# ABOUT THIS TASK
Among the entries below, find the line with "5. **WITH HEAT**", then quote it and each following line up to and including the line with "13. **DO THIS", and nothing else.

# INFORMATION
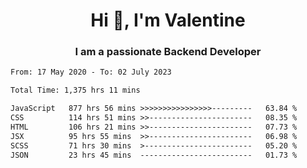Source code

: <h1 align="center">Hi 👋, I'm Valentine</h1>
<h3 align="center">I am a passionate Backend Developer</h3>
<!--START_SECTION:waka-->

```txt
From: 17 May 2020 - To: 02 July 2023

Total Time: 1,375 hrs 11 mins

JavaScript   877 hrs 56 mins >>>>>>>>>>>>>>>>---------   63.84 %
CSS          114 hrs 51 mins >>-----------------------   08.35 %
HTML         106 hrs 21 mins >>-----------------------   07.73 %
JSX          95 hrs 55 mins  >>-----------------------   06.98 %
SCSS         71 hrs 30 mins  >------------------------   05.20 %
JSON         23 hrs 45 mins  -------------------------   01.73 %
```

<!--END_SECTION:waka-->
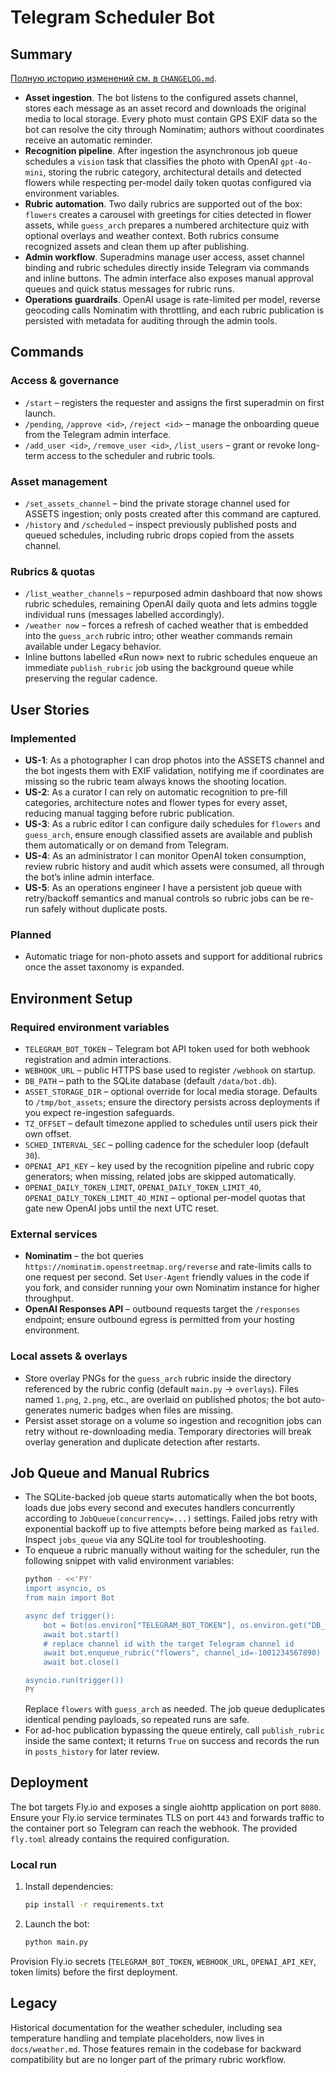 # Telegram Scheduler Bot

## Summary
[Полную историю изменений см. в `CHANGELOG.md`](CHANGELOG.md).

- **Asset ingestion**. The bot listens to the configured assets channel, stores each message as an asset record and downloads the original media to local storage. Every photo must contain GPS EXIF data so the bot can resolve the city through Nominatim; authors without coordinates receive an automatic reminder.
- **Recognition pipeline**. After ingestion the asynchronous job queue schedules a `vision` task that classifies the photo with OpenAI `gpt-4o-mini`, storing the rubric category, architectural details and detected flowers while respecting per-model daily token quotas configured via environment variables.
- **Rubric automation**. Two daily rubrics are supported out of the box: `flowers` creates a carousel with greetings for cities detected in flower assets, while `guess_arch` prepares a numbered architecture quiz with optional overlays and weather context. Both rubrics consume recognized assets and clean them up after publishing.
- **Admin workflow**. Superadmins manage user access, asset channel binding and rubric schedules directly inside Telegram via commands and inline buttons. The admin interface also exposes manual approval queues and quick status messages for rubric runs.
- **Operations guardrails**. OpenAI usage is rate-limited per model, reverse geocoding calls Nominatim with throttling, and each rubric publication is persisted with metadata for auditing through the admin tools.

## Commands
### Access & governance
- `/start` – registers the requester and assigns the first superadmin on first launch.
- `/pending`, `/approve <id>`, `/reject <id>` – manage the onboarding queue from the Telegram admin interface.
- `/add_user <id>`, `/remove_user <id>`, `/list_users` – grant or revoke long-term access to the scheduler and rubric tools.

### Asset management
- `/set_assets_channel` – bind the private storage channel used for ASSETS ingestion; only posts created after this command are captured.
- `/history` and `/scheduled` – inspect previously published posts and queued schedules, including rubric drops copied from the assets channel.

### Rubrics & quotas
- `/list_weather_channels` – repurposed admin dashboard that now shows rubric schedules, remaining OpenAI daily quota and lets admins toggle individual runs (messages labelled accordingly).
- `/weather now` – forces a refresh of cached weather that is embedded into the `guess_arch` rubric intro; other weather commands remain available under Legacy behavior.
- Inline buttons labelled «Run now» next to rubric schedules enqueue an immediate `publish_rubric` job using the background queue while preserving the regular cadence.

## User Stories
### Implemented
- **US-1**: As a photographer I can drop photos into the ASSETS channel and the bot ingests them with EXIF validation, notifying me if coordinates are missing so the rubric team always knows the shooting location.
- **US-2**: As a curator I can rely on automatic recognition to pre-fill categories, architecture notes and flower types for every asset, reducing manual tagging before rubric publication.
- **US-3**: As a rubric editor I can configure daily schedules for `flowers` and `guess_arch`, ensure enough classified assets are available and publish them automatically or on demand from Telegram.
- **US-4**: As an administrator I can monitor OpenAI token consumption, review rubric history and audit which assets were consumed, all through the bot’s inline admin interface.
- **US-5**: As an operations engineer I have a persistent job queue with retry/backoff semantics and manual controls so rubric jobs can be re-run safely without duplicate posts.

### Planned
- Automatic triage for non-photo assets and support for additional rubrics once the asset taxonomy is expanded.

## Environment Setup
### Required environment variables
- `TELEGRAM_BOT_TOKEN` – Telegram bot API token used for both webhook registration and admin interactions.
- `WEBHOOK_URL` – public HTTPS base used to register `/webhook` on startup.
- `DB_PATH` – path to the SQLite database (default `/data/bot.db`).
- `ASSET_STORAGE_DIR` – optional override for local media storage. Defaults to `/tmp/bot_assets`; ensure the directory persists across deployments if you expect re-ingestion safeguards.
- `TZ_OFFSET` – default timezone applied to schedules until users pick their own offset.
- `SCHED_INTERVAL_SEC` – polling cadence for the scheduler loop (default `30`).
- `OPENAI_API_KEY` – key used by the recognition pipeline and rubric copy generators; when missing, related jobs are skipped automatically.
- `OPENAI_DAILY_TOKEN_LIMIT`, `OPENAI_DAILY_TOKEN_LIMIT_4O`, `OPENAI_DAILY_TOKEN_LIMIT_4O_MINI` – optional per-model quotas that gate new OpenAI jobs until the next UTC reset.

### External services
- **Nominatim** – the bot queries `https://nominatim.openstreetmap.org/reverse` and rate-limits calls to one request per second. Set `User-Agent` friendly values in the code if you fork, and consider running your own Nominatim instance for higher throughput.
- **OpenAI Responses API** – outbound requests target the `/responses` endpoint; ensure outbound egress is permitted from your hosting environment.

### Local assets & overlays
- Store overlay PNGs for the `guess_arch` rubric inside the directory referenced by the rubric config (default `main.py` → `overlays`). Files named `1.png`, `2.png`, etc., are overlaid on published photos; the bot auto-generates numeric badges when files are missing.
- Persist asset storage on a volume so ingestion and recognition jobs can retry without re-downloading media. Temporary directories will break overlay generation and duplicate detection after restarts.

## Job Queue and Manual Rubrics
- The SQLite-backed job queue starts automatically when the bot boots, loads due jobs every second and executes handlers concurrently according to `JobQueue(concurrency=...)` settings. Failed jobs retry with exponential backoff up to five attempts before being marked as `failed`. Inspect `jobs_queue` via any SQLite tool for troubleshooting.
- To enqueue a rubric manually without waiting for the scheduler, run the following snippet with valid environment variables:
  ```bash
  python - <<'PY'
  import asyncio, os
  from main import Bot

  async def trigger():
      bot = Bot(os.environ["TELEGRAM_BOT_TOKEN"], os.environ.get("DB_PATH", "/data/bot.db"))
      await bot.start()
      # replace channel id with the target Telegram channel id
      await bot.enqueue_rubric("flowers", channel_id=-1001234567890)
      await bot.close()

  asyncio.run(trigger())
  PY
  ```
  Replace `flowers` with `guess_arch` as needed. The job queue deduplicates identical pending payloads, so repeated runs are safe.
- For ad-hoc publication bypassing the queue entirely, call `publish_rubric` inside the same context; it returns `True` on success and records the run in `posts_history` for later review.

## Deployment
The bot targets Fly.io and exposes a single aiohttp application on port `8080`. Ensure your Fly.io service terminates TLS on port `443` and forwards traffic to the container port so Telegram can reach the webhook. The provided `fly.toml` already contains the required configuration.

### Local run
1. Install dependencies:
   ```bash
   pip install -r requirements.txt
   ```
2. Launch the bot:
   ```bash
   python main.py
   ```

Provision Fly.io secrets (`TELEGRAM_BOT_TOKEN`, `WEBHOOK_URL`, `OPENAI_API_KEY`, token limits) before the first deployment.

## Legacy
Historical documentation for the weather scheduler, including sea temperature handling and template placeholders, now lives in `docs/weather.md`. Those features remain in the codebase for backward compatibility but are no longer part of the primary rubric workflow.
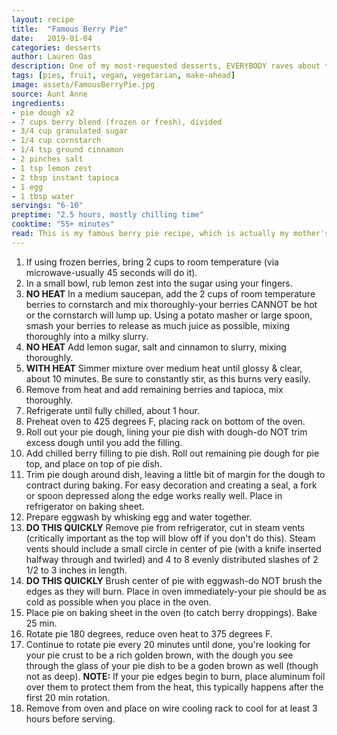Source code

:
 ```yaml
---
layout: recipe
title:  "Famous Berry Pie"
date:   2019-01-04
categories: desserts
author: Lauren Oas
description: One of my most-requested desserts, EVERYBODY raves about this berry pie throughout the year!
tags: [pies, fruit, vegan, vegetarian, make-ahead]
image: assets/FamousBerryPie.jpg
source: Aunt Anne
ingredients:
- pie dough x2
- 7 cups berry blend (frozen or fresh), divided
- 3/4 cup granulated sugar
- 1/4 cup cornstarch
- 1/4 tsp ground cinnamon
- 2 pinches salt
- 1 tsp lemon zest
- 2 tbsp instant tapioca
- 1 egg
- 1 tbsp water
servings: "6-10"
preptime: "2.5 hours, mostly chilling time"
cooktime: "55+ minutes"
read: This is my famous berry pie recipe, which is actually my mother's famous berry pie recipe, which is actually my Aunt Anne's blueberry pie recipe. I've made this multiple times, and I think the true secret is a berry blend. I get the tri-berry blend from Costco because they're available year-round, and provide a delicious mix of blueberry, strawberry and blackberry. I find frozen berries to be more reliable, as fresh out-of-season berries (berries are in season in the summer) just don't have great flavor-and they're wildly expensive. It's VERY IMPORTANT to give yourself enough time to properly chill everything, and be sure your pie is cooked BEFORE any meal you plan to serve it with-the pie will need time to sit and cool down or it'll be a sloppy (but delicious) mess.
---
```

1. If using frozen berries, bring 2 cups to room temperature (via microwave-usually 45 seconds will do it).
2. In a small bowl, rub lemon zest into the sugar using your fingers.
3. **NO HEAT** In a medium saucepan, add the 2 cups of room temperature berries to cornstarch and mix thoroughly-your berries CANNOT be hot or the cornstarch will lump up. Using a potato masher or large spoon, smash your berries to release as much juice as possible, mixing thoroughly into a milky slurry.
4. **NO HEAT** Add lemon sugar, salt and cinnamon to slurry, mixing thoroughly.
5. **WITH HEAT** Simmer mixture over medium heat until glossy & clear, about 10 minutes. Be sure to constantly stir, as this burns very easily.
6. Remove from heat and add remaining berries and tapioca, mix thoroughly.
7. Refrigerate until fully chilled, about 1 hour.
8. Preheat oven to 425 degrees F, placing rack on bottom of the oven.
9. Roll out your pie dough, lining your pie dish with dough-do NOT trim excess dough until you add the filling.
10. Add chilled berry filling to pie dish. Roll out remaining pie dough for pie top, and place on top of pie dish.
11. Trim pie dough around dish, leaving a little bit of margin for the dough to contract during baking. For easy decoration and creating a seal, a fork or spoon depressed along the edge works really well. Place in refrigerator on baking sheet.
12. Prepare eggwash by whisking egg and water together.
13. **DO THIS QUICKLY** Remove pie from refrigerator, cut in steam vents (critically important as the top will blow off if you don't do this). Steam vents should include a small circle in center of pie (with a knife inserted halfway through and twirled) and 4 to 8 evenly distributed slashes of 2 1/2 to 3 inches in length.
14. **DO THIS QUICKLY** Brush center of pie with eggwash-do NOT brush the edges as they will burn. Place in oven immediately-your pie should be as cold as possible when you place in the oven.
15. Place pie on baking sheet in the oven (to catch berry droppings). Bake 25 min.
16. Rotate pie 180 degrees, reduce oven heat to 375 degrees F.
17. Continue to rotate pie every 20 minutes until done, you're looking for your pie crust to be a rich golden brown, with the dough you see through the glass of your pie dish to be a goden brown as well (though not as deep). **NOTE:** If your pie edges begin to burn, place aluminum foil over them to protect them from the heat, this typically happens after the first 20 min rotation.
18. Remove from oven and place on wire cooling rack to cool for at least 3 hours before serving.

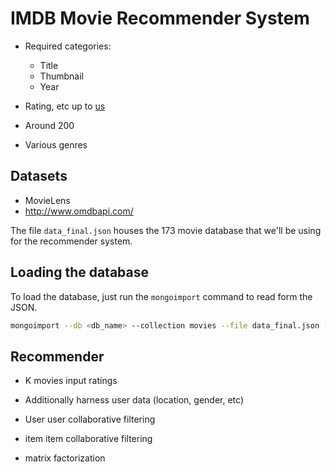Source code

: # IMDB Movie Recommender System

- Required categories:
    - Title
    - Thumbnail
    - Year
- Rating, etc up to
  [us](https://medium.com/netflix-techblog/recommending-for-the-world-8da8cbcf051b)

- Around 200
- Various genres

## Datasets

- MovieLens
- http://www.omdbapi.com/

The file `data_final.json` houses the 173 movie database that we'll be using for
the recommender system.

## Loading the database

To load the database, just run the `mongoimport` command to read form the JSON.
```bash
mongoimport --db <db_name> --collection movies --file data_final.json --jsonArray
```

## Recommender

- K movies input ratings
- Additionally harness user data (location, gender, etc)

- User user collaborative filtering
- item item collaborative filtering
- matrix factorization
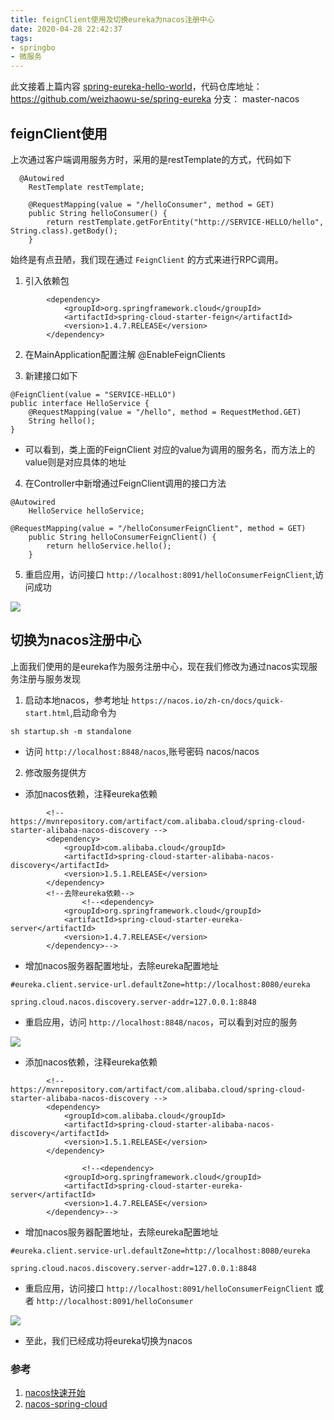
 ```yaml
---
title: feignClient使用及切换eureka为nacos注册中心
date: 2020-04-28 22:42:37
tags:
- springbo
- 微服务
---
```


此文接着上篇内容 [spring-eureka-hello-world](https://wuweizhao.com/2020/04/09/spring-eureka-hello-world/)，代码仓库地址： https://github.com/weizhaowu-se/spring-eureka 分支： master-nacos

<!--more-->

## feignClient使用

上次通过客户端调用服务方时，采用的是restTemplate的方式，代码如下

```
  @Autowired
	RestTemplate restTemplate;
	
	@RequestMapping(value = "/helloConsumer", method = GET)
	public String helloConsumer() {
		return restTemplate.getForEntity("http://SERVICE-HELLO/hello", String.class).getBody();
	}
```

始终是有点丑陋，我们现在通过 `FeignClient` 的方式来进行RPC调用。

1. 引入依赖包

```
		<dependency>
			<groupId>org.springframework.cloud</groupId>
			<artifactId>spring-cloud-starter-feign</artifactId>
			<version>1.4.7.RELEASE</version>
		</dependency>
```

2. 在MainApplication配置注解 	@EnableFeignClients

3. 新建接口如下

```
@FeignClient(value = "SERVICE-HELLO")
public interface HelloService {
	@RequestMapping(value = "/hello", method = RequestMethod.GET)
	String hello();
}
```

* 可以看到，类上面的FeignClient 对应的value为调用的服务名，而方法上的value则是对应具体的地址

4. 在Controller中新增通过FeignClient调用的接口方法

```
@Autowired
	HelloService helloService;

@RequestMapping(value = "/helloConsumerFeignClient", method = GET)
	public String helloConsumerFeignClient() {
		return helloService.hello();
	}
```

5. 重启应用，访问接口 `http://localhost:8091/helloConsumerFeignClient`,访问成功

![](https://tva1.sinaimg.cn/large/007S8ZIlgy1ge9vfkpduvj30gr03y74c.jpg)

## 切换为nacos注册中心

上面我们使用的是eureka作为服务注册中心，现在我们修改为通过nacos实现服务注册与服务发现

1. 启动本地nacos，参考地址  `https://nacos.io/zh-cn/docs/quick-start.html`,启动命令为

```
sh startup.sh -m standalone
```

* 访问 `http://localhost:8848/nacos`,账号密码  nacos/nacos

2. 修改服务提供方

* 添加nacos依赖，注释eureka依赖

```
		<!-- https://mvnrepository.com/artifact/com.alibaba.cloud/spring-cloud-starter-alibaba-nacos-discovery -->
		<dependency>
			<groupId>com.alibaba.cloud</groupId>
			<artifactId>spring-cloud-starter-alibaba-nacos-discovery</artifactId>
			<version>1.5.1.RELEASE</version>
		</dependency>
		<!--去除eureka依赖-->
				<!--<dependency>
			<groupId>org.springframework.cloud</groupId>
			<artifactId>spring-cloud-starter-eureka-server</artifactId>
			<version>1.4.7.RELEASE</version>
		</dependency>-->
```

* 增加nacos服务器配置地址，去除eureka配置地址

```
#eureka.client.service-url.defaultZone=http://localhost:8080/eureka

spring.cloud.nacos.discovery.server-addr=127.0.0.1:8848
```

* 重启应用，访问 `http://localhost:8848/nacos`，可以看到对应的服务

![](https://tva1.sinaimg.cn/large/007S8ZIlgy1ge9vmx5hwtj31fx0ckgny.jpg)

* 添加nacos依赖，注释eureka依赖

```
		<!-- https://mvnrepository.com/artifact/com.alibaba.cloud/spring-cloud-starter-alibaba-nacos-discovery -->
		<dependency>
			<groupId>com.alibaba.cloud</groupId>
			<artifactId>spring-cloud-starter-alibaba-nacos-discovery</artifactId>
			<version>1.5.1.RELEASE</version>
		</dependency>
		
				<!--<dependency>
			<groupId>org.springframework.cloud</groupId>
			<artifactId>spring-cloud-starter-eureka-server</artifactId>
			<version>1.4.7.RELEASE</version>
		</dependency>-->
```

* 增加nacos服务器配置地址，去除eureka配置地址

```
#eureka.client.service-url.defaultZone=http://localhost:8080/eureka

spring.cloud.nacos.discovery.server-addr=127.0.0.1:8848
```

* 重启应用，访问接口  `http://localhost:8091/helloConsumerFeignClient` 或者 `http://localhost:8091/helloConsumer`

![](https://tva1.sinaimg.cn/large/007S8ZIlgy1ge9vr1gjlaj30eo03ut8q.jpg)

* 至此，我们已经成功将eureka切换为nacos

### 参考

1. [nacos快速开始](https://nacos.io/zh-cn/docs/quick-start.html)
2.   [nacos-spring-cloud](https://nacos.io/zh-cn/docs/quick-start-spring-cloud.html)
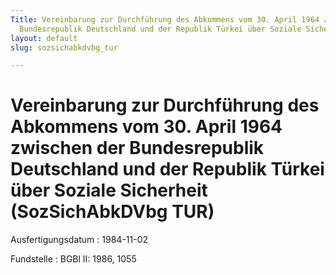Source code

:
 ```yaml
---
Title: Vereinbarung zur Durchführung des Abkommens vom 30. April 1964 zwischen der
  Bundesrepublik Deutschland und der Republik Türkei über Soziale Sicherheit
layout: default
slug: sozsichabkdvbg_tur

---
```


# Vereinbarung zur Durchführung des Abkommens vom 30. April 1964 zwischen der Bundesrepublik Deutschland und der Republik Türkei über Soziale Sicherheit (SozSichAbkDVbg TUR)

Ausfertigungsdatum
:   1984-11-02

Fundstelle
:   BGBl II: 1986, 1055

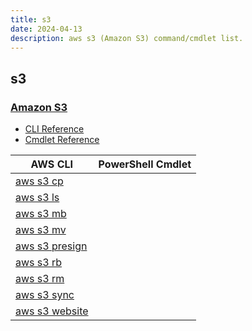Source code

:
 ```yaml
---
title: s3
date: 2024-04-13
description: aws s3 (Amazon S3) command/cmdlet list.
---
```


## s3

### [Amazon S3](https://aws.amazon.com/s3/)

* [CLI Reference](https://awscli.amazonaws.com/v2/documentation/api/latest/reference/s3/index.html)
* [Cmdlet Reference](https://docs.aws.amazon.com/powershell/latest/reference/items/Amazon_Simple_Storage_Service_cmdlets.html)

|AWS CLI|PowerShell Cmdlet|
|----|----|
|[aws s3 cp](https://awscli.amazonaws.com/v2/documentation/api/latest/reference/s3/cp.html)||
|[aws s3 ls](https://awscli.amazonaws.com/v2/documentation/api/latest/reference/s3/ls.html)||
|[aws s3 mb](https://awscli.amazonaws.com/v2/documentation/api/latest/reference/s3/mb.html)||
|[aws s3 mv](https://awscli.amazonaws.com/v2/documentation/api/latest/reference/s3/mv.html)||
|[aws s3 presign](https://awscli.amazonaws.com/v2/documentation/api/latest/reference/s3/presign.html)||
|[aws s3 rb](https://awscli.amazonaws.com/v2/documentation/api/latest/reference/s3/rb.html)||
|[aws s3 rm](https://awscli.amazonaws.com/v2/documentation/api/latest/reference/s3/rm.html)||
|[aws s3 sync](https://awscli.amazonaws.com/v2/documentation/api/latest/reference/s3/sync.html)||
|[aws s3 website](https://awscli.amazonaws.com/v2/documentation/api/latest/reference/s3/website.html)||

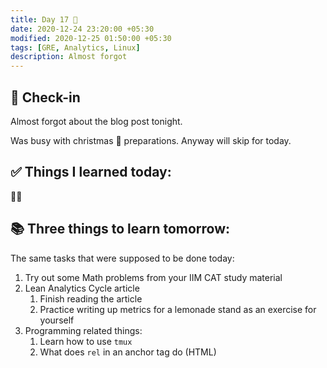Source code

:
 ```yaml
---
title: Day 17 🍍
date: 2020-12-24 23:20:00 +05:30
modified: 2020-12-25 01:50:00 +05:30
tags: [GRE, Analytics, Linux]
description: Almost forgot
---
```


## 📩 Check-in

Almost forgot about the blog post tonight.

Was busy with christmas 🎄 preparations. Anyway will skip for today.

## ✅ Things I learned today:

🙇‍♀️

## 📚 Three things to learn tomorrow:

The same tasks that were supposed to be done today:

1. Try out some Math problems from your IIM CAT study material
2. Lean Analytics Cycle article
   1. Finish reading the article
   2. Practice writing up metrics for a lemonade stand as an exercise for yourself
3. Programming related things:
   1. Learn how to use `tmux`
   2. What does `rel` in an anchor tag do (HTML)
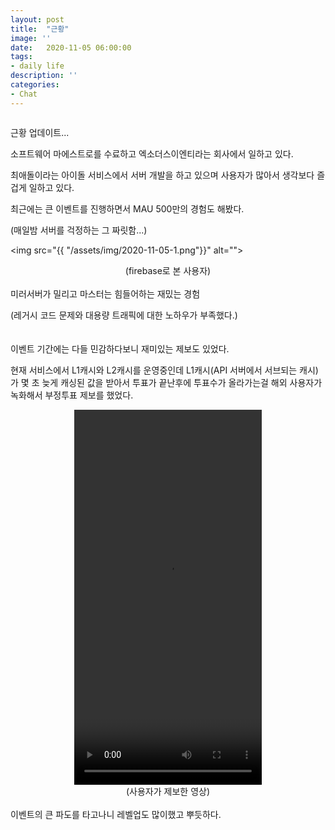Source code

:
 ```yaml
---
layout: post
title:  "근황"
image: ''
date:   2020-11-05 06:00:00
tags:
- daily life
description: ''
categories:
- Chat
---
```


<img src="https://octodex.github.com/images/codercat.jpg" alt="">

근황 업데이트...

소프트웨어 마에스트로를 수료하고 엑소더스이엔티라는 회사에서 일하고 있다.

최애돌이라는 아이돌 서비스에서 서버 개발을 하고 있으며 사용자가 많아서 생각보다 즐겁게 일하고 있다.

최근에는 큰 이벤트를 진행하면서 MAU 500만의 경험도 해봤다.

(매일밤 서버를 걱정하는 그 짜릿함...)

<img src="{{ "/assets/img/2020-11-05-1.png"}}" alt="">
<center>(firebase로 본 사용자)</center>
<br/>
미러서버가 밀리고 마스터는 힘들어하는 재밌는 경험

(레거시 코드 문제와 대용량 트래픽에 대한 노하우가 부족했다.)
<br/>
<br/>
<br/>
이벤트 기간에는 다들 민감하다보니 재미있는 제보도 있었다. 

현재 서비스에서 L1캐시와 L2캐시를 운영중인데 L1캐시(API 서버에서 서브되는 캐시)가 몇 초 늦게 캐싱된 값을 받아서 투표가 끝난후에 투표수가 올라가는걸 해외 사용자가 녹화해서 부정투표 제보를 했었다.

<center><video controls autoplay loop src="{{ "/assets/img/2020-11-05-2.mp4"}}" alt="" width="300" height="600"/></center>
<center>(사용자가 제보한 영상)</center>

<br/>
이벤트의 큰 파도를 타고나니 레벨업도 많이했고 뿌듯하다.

# FINISHED TASK
5. **WITH HEAT** Simmer mixture over medium heat until glossy & clear, about 10 minutes. Be sure to constantly stir, as this burns very easily.
6. Remove from heat and add remaining berries and tapioca, mix thoroughly.
7. Refrigerate until fully chilled, about 1 hour.
8. Preheat oven to 425 degrees F, placing rack on bottom of the oven.
9. Roll out your pie dough, lining your pie dish with dough-do NOT trim excess dough until you add the filling.
10. Add chilled berry filling to pie dish. Roll out remaining pie dough for pie top, and place on top of pie dish.
11. Trim pie dough around dish, leaving a little bit of margin for the dough to contract during baking. For easy decoration and creating a seal, a fork or spoon depressed along the edge works really well. Place in refrigerator on baking sheet.
12. Prepare eggwash by whisking egg and water together.
13. **DO THIS QUICKLY** Remove pie from refrigerator, cut in steam vents (critically important as the top will blow off if you don't do this). Steam vents should include a small circle in center of pie (with a knife inserted halfway through and twirled) and 4 to 8 evenly distributed slashes of 2 1/2 to 3 inches in length.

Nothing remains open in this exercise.